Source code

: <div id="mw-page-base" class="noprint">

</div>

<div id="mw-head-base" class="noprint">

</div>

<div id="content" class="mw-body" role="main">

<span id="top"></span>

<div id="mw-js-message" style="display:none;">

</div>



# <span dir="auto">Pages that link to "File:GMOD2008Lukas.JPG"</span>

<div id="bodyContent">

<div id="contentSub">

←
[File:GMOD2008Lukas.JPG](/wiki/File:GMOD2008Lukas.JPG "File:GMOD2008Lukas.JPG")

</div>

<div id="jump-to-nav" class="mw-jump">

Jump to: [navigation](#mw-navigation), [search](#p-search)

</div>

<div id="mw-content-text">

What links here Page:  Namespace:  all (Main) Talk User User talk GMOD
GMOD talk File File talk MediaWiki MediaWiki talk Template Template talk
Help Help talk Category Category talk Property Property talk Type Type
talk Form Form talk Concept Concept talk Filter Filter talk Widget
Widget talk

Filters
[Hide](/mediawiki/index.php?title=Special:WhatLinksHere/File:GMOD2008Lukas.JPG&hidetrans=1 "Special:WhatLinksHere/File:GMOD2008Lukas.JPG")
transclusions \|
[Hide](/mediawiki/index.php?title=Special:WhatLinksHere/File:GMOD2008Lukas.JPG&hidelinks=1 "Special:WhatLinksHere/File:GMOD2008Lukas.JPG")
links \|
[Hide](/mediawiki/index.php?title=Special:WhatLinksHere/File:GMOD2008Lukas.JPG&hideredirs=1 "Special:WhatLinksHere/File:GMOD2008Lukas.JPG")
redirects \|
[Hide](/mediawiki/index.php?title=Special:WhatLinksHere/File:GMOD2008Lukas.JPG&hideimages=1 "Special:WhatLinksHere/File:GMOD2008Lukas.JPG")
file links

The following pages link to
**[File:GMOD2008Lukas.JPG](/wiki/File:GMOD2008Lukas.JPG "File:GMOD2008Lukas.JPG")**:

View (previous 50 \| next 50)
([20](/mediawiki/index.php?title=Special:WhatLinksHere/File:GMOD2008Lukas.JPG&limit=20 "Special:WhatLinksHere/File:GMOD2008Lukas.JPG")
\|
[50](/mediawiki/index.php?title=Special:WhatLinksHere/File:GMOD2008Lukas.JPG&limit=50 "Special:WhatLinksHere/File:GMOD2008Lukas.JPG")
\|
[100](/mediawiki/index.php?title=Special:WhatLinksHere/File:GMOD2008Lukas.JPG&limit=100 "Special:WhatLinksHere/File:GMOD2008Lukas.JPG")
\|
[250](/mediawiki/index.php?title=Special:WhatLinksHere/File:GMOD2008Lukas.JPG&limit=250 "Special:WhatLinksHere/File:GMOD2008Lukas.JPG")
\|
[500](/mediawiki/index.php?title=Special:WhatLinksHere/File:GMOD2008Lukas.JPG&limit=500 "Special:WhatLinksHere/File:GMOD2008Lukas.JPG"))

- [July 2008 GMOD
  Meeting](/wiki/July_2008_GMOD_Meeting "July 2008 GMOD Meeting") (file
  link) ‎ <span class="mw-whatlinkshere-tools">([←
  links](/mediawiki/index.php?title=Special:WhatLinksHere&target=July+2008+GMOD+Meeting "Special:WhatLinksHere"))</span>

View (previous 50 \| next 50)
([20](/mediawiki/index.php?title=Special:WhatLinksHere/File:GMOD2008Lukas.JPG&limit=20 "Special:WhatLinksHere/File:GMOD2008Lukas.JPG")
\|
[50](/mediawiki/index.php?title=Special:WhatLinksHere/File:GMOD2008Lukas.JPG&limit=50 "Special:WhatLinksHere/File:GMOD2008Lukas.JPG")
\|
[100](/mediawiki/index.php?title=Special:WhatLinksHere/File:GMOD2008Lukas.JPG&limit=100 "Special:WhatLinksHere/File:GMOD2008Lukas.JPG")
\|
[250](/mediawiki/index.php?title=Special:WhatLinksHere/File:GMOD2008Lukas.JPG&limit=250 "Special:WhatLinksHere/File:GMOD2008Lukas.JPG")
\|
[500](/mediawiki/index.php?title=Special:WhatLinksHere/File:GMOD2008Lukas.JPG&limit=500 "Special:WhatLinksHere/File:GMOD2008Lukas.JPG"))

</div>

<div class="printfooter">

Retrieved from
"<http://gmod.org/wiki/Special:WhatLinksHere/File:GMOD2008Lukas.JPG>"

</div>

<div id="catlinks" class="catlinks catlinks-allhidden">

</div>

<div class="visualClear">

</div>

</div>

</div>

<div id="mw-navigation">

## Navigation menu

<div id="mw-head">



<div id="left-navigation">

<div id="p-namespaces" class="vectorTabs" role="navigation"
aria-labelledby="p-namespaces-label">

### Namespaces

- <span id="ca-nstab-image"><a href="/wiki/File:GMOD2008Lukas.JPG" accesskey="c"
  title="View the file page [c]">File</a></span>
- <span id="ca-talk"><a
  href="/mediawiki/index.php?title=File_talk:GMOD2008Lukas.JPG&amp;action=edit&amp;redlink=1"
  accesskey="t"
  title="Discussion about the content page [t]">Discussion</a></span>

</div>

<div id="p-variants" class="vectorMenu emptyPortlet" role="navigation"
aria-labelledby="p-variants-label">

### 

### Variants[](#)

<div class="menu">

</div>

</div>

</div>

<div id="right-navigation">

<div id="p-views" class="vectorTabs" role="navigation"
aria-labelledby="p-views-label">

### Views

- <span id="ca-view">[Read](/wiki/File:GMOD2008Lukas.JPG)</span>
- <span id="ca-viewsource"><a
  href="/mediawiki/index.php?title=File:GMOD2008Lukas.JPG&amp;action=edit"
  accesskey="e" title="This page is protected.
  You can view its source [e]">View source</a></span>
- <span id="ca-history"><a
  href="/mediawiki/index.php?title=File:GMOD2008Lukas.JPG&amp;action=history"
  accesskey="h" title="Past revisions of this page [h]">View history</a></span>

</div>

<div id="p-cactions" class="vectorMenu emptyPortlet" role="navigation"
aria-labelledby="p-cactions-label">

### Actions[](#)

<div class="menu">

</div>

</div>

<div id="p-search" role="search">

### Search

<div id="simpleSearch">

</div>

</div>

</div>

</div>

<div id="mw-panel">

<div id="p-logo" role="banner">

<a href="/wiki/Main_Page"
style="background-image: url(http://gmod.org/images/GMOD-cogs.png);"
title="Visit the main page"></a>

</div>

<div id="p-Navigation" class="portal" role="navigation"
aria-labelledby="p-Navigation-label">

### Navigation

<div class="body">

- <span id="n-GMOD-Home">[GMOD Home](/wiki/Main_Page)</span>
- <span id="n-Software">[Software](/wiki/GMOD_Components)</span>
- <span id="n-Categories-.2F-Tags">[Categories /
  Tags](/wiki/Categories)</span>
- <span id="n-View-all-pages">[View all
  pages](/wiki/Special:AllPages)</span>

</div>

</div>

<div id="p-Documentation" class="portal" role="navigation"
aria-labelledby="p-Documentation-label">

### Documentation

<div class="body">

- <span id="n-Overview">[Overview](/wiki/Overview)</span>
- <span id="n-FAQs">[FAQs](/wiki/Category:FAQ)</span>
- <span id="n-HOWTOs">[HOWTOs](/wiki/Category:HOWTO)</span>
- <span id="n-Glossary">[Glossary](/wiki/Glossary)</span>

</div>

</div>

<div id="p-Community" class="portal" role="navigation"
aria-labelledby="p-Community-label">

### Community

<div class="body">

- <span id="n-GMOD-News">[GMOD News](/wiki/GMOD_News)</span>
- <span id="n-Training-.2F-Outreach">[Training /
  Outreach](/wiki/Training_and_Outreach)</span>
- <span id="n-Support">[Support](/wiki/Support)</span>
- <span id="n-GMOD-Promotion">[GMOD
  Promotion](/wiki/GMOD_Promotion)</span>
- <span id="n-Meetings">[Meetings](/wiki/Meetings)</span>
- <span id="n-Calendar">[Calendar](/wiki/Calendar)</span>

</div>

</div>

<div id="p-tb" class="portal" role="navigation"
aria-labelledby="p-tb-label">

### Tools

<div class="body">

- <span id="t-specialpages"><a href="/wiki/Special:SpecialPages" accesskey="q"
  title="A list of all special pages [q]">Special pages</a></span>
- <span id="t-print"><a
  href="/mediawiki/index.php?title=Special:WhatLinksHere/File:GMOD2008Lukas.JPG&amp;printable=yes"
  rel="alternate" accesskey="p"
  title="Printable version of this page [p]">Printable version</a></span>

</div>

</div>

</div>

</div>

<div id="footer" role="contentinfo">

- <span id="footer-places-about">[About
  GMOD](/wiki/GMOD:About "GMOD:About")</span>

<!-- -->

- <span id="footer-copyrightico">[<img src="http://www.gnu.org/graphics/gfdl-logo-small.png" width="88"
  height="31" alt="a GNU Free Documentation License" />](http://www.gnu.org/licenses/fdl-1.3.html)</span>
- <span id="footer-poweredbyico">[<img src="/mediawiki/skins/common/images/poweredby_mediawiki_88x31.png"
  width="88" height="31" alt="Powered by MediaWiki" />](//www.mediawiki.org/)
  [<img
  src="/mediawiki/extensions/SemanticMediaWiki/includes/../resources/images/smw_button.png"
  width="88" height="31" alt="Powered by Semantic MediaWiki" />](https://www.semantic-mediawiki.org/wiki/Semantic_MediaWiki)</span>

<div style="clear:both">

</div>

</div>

------------

> _Work request_:
Copy all lines from the material that contain "labelledby".

> _Problem solution_:
aria-labelledby="p-namespaces-label">
aria-labelledby="p-variants-label">
aria-labelledby="p-views-label">
aria-labelledby="p-cactions-label">
aria-labelledby="p-Navigation-label">
aria-labelledby="p-Documentation-label">
aria-labelledby="p-Community-label">
aria-labelledby="p-tb-label">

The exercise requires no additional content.